Source texts of formatted documents:
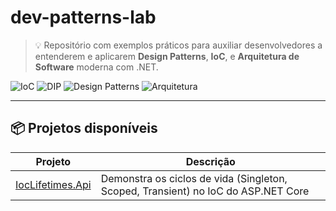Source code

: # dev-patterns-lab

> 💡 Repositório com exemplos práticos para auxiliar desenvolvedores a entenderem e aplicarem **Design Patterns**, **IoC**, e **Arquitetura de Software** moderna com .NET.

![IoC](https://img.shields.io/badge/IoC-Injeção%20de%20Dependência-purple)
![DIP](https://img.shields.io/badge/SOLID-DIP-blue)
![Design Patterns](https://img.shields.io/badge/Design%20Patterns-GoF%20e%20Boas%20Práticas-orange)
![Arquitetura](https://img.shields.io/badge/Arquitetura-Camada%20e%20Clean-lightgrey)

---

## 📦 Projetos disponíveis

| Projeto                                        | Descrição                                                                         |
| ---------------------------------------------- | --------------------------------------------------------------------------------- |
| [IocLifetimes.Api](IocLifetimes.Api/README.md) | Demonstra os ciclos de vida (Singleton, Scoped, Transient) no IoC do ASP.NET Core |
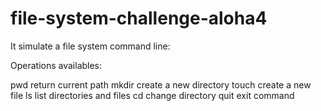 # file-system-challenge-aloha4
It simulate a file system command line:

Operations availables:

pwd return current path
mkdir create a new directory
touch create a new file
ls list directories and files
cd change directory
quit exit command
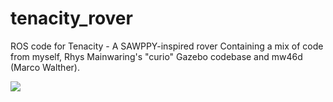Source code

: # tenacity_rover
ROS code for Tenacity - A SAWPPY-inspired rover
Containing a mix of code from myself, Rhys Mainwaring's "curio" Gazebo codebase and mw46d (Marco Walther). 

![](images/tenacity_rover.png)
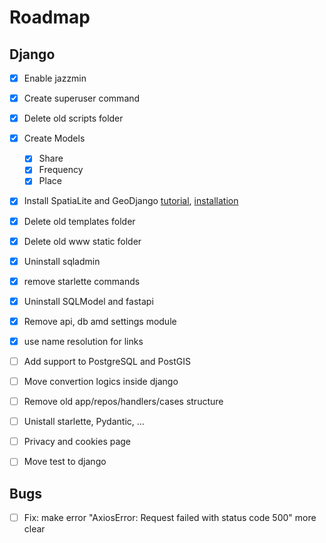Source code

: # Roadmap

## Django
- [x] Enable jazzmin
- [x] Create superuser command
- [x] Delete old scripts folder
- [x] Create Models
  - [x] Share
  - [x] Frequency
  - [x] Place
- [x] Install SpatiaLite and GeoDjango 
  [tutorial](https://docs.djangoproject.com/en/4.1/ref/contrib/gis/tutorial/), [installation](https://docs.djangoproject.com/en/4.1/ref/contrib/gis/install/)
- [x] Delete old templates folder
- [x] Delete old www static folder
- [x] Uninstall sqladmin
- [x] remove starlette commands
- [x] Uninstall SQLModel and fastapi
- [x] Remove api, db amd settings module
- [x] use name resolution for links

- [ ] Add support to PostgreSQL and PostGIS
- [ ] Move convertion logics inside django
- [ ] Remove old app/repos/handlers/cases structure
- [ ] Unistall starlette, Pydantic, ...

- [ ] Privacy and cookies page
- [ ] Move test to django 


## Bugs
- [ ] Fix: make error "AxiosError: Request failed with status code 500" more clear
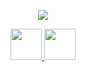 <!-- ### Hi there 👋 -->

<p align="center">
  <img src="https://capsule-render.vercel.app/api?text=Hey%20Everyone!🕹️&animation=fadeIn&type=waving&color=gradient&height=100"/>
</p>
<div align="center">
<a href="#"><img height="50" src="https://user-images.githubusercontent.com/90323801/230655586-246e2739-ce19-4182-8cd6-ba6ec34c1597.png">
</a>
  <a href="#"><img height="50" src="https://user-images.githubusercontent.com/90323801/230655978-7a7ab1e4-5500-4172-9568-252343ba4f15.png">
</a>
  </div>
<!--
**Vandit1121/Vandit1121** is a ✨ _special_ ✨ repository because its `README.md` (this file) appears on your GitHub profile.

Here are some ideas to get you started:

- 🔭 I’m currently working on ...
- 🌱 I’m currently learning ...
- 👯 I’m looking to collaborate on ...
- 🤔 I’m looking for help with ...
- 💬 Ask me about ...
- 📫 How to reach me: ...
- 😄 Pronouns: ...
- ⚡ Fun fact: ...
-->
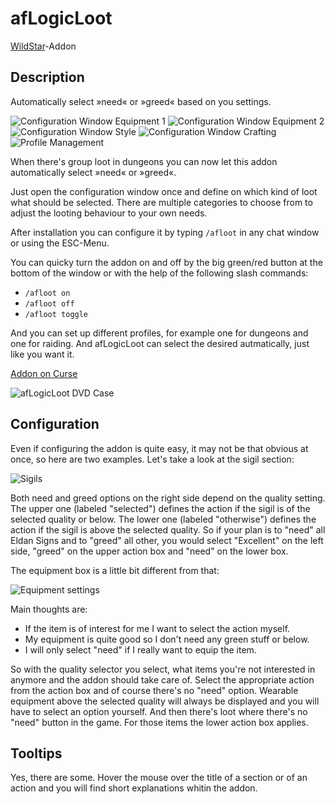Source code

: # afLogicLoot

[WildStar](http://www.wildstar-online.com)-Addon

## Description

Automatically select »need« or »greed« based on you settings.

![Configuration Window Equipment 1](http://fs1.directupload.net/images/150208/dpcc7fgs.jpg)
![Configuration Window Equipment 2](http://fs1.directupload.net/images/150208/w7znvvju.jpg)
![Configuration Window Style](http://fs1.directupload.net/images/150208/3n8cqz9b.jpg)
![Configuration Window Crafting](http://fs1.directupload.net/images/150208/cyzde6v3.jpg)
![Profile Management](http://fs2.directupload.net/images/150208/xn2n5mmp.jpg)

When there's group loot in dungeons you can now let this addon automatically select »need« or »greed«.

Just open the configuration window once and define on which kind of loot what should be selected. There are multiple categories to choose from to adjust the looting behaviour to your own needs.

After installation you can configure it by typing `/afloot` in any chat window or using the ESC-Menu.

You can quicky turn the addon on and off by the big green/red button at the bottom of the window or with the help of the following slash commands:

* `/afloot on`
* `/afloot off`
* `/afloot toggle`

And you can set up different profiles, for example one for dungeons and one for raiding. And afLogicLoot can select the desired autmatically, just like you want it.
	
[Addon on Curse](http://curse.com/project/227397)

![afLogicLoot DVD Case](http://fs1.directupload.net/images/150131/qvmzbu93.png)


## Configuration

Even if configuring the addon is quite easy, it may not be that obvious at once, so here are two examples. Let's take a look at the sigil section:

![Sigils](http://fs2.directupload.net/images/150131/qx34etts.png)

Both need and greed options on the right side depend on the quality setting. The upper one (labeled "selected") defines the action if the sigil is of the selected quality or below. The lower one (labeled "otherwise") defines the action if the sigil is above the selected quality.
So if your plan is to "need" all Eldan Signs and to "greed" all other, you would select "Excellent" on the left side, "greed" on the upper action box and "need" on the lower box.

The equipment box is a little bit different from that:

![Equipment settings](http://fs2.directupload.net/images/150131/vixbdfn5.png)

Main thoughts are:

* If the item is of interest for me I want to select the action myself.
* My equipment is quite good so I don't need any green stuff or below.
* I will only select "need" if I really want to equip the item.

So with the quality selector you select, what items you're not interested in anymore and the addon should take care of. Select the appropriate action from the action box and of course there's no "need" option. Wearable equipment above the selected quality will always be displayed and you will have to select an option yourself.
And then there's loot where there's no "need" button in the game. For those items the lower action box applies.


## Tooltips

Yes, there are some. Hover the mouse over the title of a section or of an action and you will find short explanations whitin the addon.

> [The problem]: Images stay out, but the rest of the records must be retyped exactly.

> [Exercise answer]:
Source code

: # dev-patterns-lab

> 💡 Repositório com exemplos práticos para auxiliar desenvolvedores a entenderem e aplicarem **Design Patterns**, **IoC**, e **Arquitetura de Software** moderna com .NET.

![IoC](https://img.shields.io/badge/IoC-Injeção%20de%20Dependência-purple)
![DIP](https://img.shields.io/badge/SOLID-DIP-blue)
![Design Patterns](https://img.shields.io/badge/Design%20Patterns-GoF%20e%20Boas%20Práticas-orange)
![Arquitetura](https://img.shields.io/badge/Arquitetura-Camada%20e%20Clean-lightgrey)

---

## 📦 Projetos disponíveis

| Projeto                                        | Descrição                                                                         |
| ---------------------------------------------- | --------------------------------------------------------------------------------- |
| [IocLifetimes.Api](IocLifetimes.Api/README.md) | Demonstra os ciclos de vida (Singleton, Scoped, Transient) no IoC do ASP.NET Core |
 # file-system-challenge-aloha4
It simulate a file system command line:

Operations availables:

pwd return current path
mkdir create a new directory
touch create a new file
ls list directories and files
cd change directory
quit exit command
Source code

: # tenacity_rover
ROS code for Tenacity - A SAWPPY-inspired rover
Containing a mix of code from myself, Rhys Mainwaring's "curio" Gazebo codebase and mw46d (Marco Walther). 

![](images/tenacity_rover.png)
Source code

: # Roadmap

## Django
- [x] Enable jazzmin
- [x] Create superuser command
- [x] Delete old scripts folder
- [x] Create Models
  - [x] Share
  - [x] Frequency
  - [x] Place
- [x] Install SpatiaLite and GeoDjango 
  [tutorial](https://docs.djangoproject.com/en/4.1/ref/contrib/gis/tutorial/), [installation](https://docs.djangoproject.com/en/4.1/ref/contrib/gis/install/)
- [x] Delete old templates folder
- [x] Delete old www static folder
- [x] Uninstall sqladmin
- [x] remove starlette commands
- [x] Uninstall SQLModel and fastapi
- [x] Remove api, db amd settings module
- [x] use name resolution for links

- [ ] Add support to PostgreSQL and PostGIS
- [ ] Move convertion logics inside django
- [ ] Remove old app/repos/handlers/cases structure
- [ ] Unistall starlette, Pydantic, ...

- [ ] Privacy and cookies page
- [ ] Move test to django 


## Bugs
- [ ] Fix: make error "AxiosError: Request failed with status code 500" more clear
 <!-- ### Hi there 👋 -->

<p align="center">
  <img src="https://capsule-render.vercel.app/api?text=Hey%20Everyone!🕹️&animation=fadeIn&type=waving&color=gradient&height=100"/>
</p>
<div align="center">
<a href="#"><img height="50" src="https://user-images.githubusercontent.com/90323801/230655586-246e2739-ce19-4182-8cd6-ba6ec34c1597.png">
</a>
  <a href="#"><img height="50" src="https://user-images.githubusercontent.com/90323801/230655978-7a7ab1e4-5500-4172-9568-252343ba4f15.png">
</a>
  </div>
<!--
**Vandit1121/Vandit1121** is a ✨ _special_ ✨ repository because its `README.md` (this file) appears on your GitHub profile.

Here are some ideas to get you started:

- 🔭 I’m currently working on ...
- 🌱 I’m currently learning ...
- 👯 I’m looking to collaborate on ...
- 🤔 I’m looking for help with ...
- 💬 Ask me about ...
- 📫 How to reach me: ...
- 😄 Pronouns: ...
- ⚡ Fun fact: ...
-->
Source code

: # afLogicLoot

[WildStar](http://www.wildstar-online.com)-Addon

## Description

Automatically select »need« or »greed« based on you settings.

![Configuration Window Equipment 1](http://fs1.directupload.net/images/150208/dpcc7fgs.jpg)
![Configuration Window Equipment 2](http://fs1.directupload.net/images/150208/w7znvvju.jpg)
![Configuration Window Style](http://fs1.directupload.net/images/150208/3n8cqz9b.jpg)
![Configuration Window Crafting](http://fs1.directupload.net/images/150208/cyzde6v3.jpg)
![Profile Management](http://fs2.directupload.net/images/150208/xn2n5mmp.jpg)

When there's group loot in dungeons you can now let this addon automatically select »need« or »greed«.

Just open the configuration window once and define on which kind of loot what should be selected. There are multiple categories to choose from to adjust the looting behaviour to your own needs.

After installation you can configure it by typing `/afloot` in any chat window or using the ESC-Menu.

You can quicky turn the addon on and off by the big green/red button at the bottom of the window or with the help of the following slash commands:

* `/afloot on`
* `/afloot off`
* `/afloot toggle`

And you can set up different profiles, for example one for dungeons and one for raiding. And afLogicLoot can select the desired autmatically, just like you want it.
	
[Addon on Curse](http://curse.com/project/227397)

![afLogicLoot DVD Case](http://fs1.directupload.net/images/150131/qvmzbu93.png)


## Configuration

Even if configuring the addon is quite easy, it may not be that obvious at once, so here are two examples. Let's take a look at the sigil section:

![Sigils](http://fs2.directupload.net/images/150131/qx34etts.png)

Both need and greed options on the right side depend on the quality setting. The upper one (labeled "selected") defines the action if the sigil is of the selected quality or below. The lower one (labeled "otherwise") defines the action if the sigil is above the selected quality.
So if your plan is to "need" all Eldan Signs and to "greed" all other, you would select "Excellent" on the left side, "greed" on the upper action box and "need" on the lower box.

The equipment box is a little bit different from that:

![Equipment settings](http://fs2.directupload.net/images/150131/vixbdfn5.png)

Main thoughts are:

* If the item is of interest for me I want to select the action myself.
* My equipment is quite good so I don't need any green stuff or below.
* I will only select "need" if I really want to equip the item.

So with the quality selector you select, what items you're not interested in anymore and the addon should take care of. Select the appropriate action from the action box and of course there's no "need" option. Wearable equipment above the selected quality will always be displayed and you will have to select an option yourself.
And then there's loot where there's no "need" button in the game. For those items the lower action box applies.


## Tooltips

Yes, there are some. Hover the mouse over the title of a section or of an action and you will find short explanations whitin the addon.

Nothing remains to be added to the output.